Monastère de la tentation à Jéricho
Le système cénobitique
Une autre étape fut franchie en Egypte par Pacôme (mort en 346). Outre
l'administration et la prière, il plaça le logis, l'habillement, l'alimentation
et le travail des moines sous surveillance. Habituellement, ils vivaient en
groupes dans des dortoirs spacieux. On pourrait dire que, dans ce système, le monachisme
est devenu plus facile par le fait que les moines vivaient ensemble et s’associaient
les un avec les autres. Une forme de vie communautaire permit aux femmes de se
consacrer à l'ascèse dans la solitude: il est dangereux pour elles de vivre
dans un isolement complet. Mais le principal avantage de ce système était que
le monachisme pouvait désormais jouer un rôle dans des activités
philanthropiques.
Le tournant du monachisme dans cette direction fut le labeur principal de Basile
le Grand (mort en 378), évêque de Césarée. Il vécut dans la solitude pendant un
certain temps dans sa propriété du Pont, avec les membres de sa famille. Là, il
composa son célèbre ouvrage, Ascetica,
qui allait devenir la base de l'organisation du monachisme au cours de la
période suivante.

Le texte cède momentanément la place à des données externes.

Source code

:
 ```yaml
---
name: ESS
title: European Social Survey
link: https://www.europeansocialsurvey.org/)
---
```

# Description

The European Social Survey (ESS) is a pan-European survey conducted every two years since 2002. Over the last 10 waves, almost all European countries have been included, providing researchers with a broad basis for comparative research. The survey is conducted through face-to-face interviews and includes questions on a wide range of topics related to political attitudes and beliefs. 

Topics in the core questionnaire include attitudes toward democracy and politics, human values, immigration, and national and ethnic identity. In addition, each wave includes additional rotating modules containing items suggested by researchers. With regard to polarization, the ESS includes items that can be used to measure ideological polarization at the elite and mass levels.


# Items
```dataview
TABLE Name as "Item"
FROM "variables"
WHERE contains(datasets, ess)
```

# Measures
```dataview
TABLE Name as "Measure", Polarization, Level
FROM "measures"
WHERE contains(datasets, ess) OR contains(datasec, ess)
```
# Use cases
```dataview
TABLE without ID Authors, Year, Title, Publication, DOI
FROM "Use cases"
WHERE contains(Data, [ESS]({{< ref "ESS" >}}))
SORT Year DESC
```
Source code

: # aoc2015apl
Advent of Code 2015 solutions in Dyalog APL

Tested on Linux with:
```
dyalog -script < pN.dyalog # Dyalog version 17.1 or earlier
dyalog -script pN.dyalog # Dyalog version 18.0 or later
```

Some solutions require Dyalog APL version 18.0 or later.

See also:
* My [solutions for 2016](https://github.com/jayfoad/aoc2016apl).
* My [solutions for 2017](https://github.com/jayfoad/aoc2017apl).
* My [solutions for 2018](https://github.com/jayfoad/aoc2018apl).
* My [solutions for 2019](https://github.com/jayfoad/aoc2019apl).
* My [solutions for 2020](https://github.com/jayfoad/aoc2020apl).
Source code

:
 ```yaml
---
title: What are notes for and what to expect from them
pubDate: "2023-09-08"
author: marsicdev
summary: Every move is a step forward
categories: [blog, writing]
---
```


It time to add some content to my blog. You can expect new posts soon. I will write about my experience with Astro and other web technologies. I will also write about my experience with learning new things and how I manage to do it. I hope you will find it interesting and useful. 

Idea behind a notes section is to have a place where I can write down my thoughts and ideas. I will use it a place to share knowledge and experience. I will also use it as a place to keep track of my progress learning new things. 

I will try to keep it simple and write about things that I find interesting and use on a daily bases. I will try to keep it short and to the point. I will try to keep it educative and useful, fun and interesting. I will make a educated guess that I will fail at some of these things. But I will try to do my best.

Il recommanda le rassemblement des moines en groupes
organisés, en accord avec la nature sociale de l'homme: "L'homme est un
être docile et social, pas un homme sauvage et solitaire. Car il n'y a rien de
si caractéristique de notre nature que de s'associer à un autre et d’avoir
besoin de l'autre et d’avoir besoin d’un autre pour aimer notre nature "

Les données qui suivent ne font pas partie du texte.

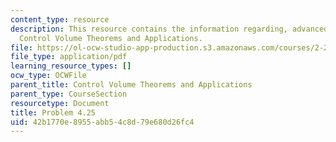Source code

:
 ```yaml
---
content_type: resource
description: This resource contains the information regarding, advanced fluid mechanics,
  Control Volume Theorems and Applications.
file: https://ol-ocw-studio-app-production.s3.amazonaws.com/courses/2-25-advanced-fluid-mechanics-fall-2013/42b1770e8955abb54c8d79e680d26fc4_MIT2_25F13_Shapi4.25_Prob.pdf
file_type: application/pdf
learning_resource_types: []
ocw_type: OCWFile
parent_title: Control Volume Theorems and Applications
parent_type: CourseSection
resourcetype: Document
title: Problem 4.25
uid: 42b1770e-8955-abb5-4c8d-79e680d26fc4
---
```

(Grandes Règles:3, IP.G. XXXI, 947).
Selon cet enseignement, les moines devraient
revenir des déserts vers les villes, et y établir des coenobia philanthropiques. Basile lui-même retourna à Césarée et
organisa tout un groupe d'institutions d'utilité sociale, qui reçut plus tard,
en son honneur, le nom de Basileias.
Dès le début, la direction de ces établissements était dans les mains des
moines, qui furent appelés "pères des orphelins."

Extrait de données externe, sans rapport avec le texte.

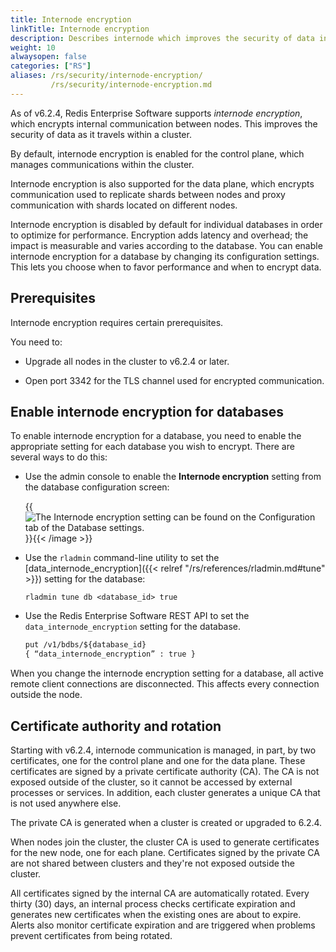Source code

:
 ```yaml
---
title: Internode encryption
linkTitle: Internode encryption
description: Describes internode which improves the security of data in transit. 
weight: 10
alwaysopen: false
categories: ["RS"]
aliases: /rs/security/internode-encryption/
         /rs/security/internode-encryption.md
---
```

As of v6.2.4, Redis Enterprise Software supports _internode encryption_, which encrypts internal communication between nodes. This improves the security of data as it travels within a cluster.

By default, internode encryption is enabled for the control plane, which manages communications within the cluster.

Internode encryption is also supported for the data plane, which encrypts communication used to replicate shards between nodes and proxy communication with shards located on different nodes.

Internode encryption is disabled by default for individual databases in order to optimize for performance.  Encryption adds latency and overhead; the impact is measurable and varies according to the database. You can enable internode encryption for a database by changing its configuration settings.  This lets you choose when to favor performance and when to encrypt data.

## Prerequisites

Internode encryption requires certain prerequisites.  

You need to:

- Upgrade all nodes in the cluster to v6.2.4 or later.

- Open port 3342 for the TLS channel used for encrypted communication.


## Enable internode encryption for databases

To enable internode encryption for a database, you need to enable the appropriate setting for each database you wish to encrypt.  There are several ways to do this:

- Use the admin console to enable the **Internode encryption** setting from the database configuration screen:

    {{<image filename="images/rs/database-configuration-internode-encryption-edit.png" alt="The Internode encryption setting can be found on the Configuration tab of the Database settings." >}}{{< /image >}}

-  Use the `rladmin` command-line utility to set the [data_internode_encryption]({{< relref "/rs/references/rladmin.md#tune" >}}) setting for the database:

    ``` text
    rladmin tune db <database_id> true
    ``` 

- Use the Redis Enterprise Software REST API to set the `data_internode_encryption` setting for the database.

    ``` rest
    put /v1/bdbs/${database_id}
    { “data_internode_encryption” : true }
    ```

When you change the internode encryption setting for a database, all active remote client connections are disconnected.  This affects every connection outside the node.

## Certificate authority and rotation

Starting with v6.2.4, internode communication is managed, in part, by two certificates, one for the control plane and one for the data plane.  These certificates are signed by a private certificate authority (CA).  The CA is not exposed outside of the cluster, so it cannot be accessed by external processes or services.  In addition, each cluster generates a unique CA that is not used anywhere else.

The private CA is generated when a cluster is created or upgraded to 6.2.4.  

When nodes join the cluster, the cluster CA is used to generate certificates for the new node, one for each plane.  Certificates signed by the private CA are not shared between clusters and they're not exposed outside the cluster.

All certificates signed by the internal CA are automatically rotated. Every thirty (30) days, an internal process checks certificate expiration and generates new certificates when the existing ones are about to expire.  Alerts also monitor certificate expiration and are triggered when problems prevent certificates from being rotated.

Le coenobium pourrait être considérée comme la forme finale du monachisme, mais
ce n'est pas le cas. Bien qu'au premier abord il ait adouci le joug des
ascètes, plus tard, il l'a rendu beaucoup plus difficile à supporter. Pour
cette raison, une tendance vers un mode de vie moins strict apparut au cours du
Moyen Age, et cela aboutit à la constitution de la vie idiorrythmique. Les "contemplatifs",
c'est-à-dire ceux qui se consacrent à la contemplation de Dieu, cherchèrent la
libération du travail pratique et social, afin d'être libres pour leur travail
spirituel; et en même temps les moines les plus faibles demandèrent un
assouplissement de la discipline.
Dans les monastères idiorrhythmiques, l'administration, le vêtement, la prière, et dans une certaine mesure les lieux de vie restaient
communs. Le régime alimentaire et dans une certaine mesure les travaux étaient
libérés du contrôle. Ainsi les moines étaient autorisés à acquérir de la
propriété privée, qui, cependant, ne pouvait pas dépasser certaines limites.
D'un certain point de vue, la vie idiorrythmique peut être considéré comme un
retour au système commun de la laure, tandis que d'un autre point de vue, il
est une combinaison de la érémitique et des modèles communautaires du
monachisme.
Ces quatre types de monachisme fonctionnent désormais en parallèle les uns avec
les autres depuis des siècles. Dans la tradition érémitique apparurent des variations
étranges et intéressantes, prenant parfois des formes extrêmes. Ceux qui
étaient confirmés s'enfermaient
pendant de nombreuses années dans leurs cellules, ne communiquant avec le monde
extérieur que par lettre, et recevant leur maigre portion de nourriture. Les
stylites habitaient sur des piliers à moitié détruits. Ceux qui sont devenus
"fols-en-Christ" pérégrinaient, affichant leur folie, assumée par humilité.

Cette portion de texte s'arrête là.